Jesus listens to these two disciples. Allows them to tell their truth, their truth of Jesus, a “prophet mighty in word and deed before God and all the people” (24:19). These two disciples’ lives have been transformed by their encounter with Jesus. They have witnessed his teaching, his healing, his meals with many different and often unacceptable people. In some way he has transformed their lives, has accepted them, has forgiven them. And then “the chief priests and the leaders handed him over to be condemned to death and crucified him.” (24:20) This one who has brought healing and hope, this one who has brought life, was ruthlessly executed. And they cannot understand it, they cannot remember that he had told them it would be this way, they cannot find anything but hopelessness in it. And they tell him too of the strange accounts of his missing body and of an angel who said he was alive. But they cannot believe it. They cannot allow it to affect them. And so they are walking away.

After Jesus has listened to all they have to tell him, he places their story, their truth, their loss of hope, in God’s story.

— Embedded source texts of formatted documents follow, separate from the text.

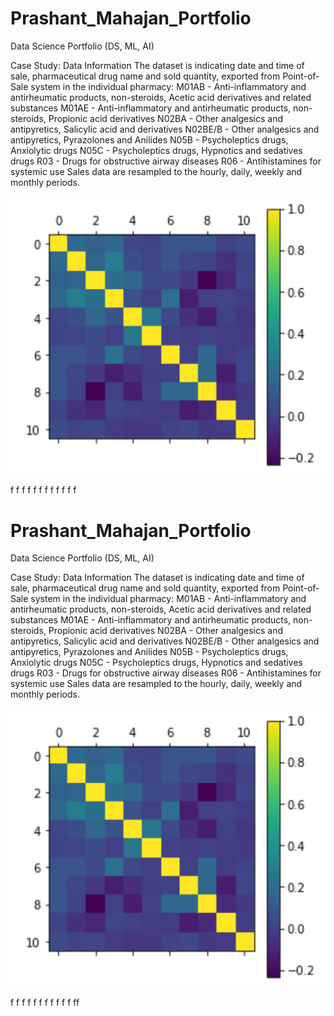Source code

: # Prashant_Mahajan_Portfolio
Data Science Portfolio (DS, ML, AI)

Case Study: Data Information
The dataset is indicating date and time of sale, pharmaceutical drug name and sold quantity, exported from Point-of-Sale system in the
individual pharmacy:
M01AB - Anti-inflammatory and antirheumatic products, non-steroids, Acetic acid derivatives and related substances
M01AE - Anti-inflammatory and antirheumatic products, non-steroids, Propionic acid derivatives
N02BA - Other analgesics and antipyretics, Salicylic acid and derivatives
N02BE/B - Other analgesics and antipyretics, Pyrazolones and Anilides
N05B - Psycholeptics drugs, Anxiolytic drugs
N05C - Psycholeptics drugs, Hypnotics and sedatives drugs
R03 - Drugs for obstructive airway diseases
R06 - Antihistamines for systemic use
Sales data are resampled to the hourly, daily, weekly and monthly periods.

![](https://github.com/Prashant9511/Prashant_Mahajan_Portfolio/blob/bb6461325bce37cff13ae0da069002b233e38d72/Images/up1.png)


f
f
f
f
f
f
f
f
f
f
f
f


# Prashant_Mahajan_Portfolio
Data Science Portfolio (DS, ML, AI)

Case Study: Data Information
The dataset is indicating date and time of sale, pharmaceutical drug name and sold quantity, exported from Point-of-Sale system in the
individual pharmacy:
M01AB - Anti-inflammatory and antirheumatic products, non-steroids, Acetic acid derivatives and related substances
M01AE - Anti-inflammatory and antirheumatic products, non-steroids, Propionic acid derivatives
N02BA - Other analgesics and antipyretics, Salicylic acid and derivatives
N02BE/B - Other analgesics and antipyretics, Pyrazolones and Anilides
N05B - Psycholeptics drugs, Anxiolytic drugs
N05C - Psycholeptics drugs, Hypnotics and sedatives drugs
R03 - Drugs for obstructive airway diseases
R06 - Antihistamines for systemic use
Sales data are resampled to the hourly, daily, weekly and monthly periods.

![](https://github.com/Prashant9511/Prashant_Mahajan_Portfolio/blob/bb6461325bce37cff13ae0da069002b233e38d72/Images/up1.png)


f
f
f
f
f
f
f
f
f
f
f
ff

‘Oh, how foolish you are, [Jesus says,] and how slow of heart to believe all that the prophets have declared! Was it not necessary that the Messiah* should suffer these things and then enter into his glory?’ (24:25-6)

Jesus places his own story too in God’s story, the story of the scriptures. This is where our lives belong. This is where his life and death and resurrection belong. In God’s story. It’s just that when we are in doubt, as the disciples on the Emmaus road were in doubt, we don’t see it.

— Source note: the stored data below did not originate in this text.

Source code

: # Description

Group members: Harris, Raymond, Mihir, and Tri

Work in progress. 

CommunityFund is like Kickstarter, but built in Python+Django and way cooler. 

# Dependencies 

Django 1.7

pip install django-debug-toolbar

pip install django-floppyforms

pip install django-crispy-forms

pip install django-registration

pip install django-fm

As Jesus finishes his storytelling he walks on ahead as if he is going to leave them.

But they urged him strongly, saying, ‘Stay with us, because it is almost evening and the day is now nearly over.’ So he went in to stay with them. When he was at the table with them, he took bread, blessed and broke it, and gave it to them. Then their eyes were opened, and they recognized him; and he vanished from their sight. They said to each other, ‘Were not our hearts burning within us* while he was talking to us on the road, while he was opening the scriptures to us?’ (24:29-32)

Their hearts were burning within them as Jesus spoke to them, they sensed something of the presence of God and life and hope, but they couldn’t pin that presence down, couldn’t identify it. I guess we shouldn’t be surprised that, in Luke’s resurrection account, in the gospel that so often portrays Jesus as bringing life to people in the context of a meal, it is when Jesus eats with those two doubting disciples, when Jesus takes bread, blesses and breaks it, that their eyes are opened and they recognise him. And then he vanishes, his work is done. Hope is restored; Jesus is brought to life in the lives of two disciples.

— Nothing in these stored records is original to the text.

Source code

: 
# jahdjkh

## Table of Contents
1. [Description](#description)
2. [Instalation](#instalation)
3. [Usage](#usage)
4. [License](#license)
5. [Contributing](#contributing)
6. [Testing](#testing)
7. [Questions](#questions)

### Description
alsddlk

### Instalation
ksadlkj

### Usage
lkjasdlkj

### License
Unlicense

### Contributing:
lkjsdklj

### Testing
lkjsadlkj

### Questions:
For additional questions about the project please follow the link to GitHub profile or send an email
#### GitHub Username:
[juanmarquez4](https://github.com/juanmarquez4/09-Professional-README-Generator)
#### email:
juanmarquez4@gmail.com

The other side of death, we see Jesus doing all the things he did in his life. We see him keeping company with sinners. We see him hearing the story of their life. We see him teaching from the scriptures and we see him blessing, breaking, sharing bread. We see him alive.

We have kept watch through Good Friday this year as we do every year. And we have known our own Good Fridays. Those times in our lives or the lives of those we love when all seems dead, all seems lost. Those times, so often it seems, in our world, when hope seems lost. We walk our Emmaus roads. I guess what matters is that we allow the telling of our story. I guess what matters is that we sit with the truth of it. For he will be with us. God will not let us go. That stranger who is at home even in the darkest places of our lives will walk with us. And he will remind us that our stories, with all their pain and all their struggle, and all their joy, too, belong in a great story. A story where death is not the final destination. That our story finds its home in the loving and redeeming life of God.

[1] Brendan Byrne The Hospitality of God p187.